*** Opening of DATA SHOWN ***
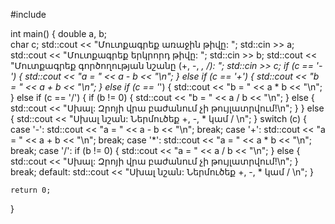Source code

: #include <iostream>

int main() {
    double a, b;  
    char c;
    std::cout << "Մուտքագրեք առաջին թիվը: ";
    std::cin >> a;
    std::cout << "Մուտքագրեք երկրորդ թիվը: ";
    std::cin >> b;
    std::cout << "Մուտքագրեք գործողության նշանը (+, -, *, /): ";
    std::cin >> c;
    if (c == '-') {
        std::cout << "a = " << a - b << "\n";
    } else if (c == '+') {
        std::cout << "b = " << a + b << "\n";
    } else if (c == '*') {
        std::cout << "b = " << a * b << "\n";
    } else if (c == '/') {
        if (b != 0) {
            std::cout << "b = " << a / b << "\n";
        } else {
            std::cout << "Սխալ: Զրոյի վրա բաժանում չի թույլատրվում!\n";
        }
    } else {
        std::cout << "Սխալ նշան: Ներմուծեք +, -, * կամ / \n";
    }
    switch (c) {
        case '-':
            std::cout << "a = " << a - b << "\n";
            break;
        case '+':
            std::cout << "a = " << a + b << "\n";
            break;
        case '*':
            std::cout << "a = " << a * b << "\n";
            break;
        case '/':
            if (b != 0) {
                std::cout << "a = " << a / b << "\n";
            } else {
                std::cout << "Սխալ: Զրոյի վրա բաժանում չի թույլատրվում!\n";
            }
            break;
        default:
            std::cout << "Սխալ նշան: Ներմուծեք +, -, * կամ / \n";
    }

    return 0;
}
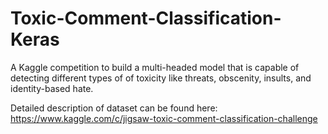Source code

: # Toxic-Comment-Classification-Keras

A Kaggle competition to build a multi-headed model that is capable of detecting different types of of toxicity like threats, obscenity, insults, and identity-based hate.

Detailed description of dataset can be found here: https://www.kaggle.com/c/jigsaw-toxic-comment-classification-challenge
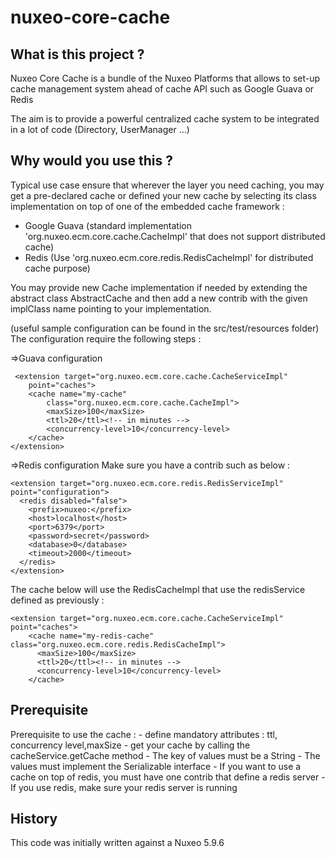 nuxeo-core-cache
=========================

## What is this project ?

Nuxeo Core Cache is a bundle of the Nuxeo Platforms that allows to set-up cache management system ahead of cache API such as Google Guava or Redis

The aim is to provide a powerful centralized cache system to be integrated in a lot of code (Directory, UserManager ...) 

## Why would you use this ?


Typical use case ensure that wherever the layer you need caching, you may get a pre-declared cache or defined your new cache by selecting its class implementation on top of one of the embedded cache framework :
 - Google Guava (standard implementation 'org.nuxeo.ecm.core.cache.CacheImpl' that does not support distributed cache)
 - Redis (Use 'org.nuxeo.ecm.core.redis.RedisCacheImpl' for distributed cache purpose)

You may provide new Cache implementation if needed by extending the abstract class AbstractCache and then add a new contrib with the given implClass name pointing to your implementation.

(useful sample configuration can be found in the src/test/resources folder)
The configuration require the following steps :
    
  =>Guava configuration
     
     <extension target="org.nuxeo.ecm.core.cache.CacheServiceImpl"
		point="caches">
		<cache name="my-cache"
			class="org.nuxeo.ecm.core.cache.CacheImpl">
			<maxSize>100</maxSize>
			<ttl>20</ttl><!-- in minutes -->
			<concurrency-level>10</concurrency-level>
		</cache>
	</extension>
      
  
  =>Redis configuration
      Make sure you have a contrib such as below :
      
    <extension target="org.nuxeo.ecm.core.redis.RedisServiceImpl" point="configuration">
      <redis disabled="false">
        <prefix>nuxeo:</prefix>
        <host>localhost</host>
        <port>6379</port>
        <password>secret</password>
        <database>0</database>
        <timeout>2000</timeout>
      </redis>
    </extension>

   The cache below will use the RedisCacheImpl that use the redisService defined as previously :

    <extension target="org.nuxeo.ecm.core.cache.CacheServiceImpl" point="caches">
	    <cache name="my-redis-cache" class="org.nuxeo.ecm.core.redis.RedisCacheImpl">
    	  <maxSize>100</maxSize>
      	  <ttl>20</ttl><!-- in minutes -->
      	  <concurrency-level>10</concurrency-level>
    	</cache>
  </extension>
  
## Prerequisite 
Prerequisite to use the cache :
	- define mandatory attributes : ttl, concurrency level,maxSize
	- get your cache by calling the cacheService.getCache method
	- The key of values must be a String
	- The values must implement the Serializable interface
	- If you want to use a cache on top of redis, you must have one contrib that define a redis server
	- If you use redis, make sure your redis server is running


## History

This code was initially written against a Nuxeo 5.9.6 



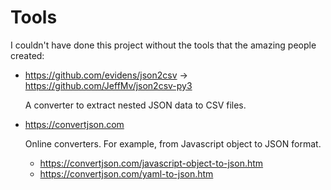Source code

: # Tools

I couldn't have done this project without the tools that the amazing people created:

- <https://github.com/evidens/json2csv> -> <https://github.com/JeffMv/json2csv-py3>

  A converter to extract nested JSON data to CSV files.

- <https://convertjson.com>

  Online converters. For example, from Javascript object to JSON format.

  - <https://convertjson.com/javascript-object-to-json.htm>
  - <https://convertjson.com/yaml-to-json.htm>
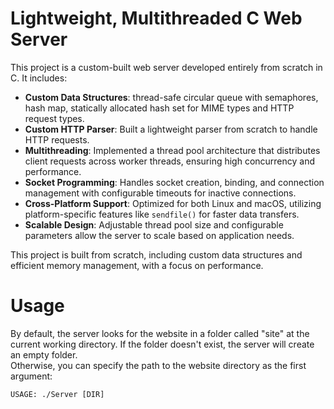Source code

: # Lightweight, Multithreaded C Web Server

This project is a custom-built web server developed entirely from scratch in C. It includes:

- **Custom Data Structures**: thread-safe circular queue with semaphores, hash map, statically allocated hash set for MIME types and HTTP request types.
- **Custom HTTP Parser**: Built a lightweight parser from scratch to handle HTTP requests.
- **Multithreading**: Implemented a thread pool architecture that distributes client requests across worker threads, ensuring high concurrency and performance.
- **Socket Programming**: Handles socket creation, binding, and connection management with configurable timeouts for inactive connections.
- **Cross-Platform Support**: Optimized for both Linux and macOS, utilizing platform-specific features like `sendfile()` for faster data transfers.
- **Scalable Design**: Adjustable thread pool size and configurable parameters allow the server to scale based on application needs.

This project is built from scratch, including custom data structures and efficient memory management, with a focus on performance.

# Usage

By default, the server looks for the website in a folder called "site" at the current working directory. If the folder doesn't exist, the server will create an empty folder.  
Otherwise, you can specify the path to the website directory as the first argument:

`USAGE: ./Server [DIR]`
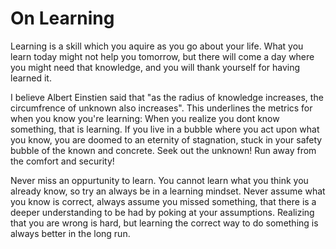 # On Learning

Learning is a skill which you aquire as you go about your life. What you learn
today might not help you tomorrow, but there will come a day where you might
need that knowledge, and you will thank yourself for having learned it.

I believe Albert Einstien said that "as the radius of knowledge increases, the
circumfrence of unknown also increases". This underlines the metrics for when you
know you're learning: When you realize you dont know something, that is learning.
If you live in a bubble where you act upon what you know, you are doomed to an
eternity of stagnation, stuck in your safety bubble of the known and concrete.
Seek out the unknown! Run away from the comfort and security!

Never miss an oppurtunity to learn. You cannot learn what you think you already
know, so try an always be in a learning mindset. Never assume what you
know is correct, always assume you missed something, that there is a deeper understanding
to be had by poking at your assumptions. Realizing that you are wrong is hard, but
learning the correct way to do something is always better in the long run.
*** Close of DATA SHOWN ***
WHAT IS REQUIRED: What do the lines from the one with "need that knowledge, and" through the last line of the entries say? Print them word for word, both ends included, and nothing else.

OUTPUT FOR THIS TASK:
need that knowledge, and you will thank yourself for having learned it.

I believe Albert Einstien said that "as the radius of knowledge increases, the
circumfrence of unknown also increases". This underlines the metrics for when you
know you're learning: When you realize you dont know something, that is learning.
If you live in a bubble where you act upon what you know, you are doomed to an
eternity of stagnation, stuck in your safety bubble of the known and concrete.
Seek out the unknown! Run away from the comfort and security!

Never miss an oppurtunity to learn. You cannot learn what you think you already
know, so try an always be in a learning mindset. Never assume what you
know is correct, always assume you missed something, that there is a deeper understanding
to be had by poking at your assumptions. Realizing that you are wrong is hard, but
learning the correct way to do something is always better in the long run.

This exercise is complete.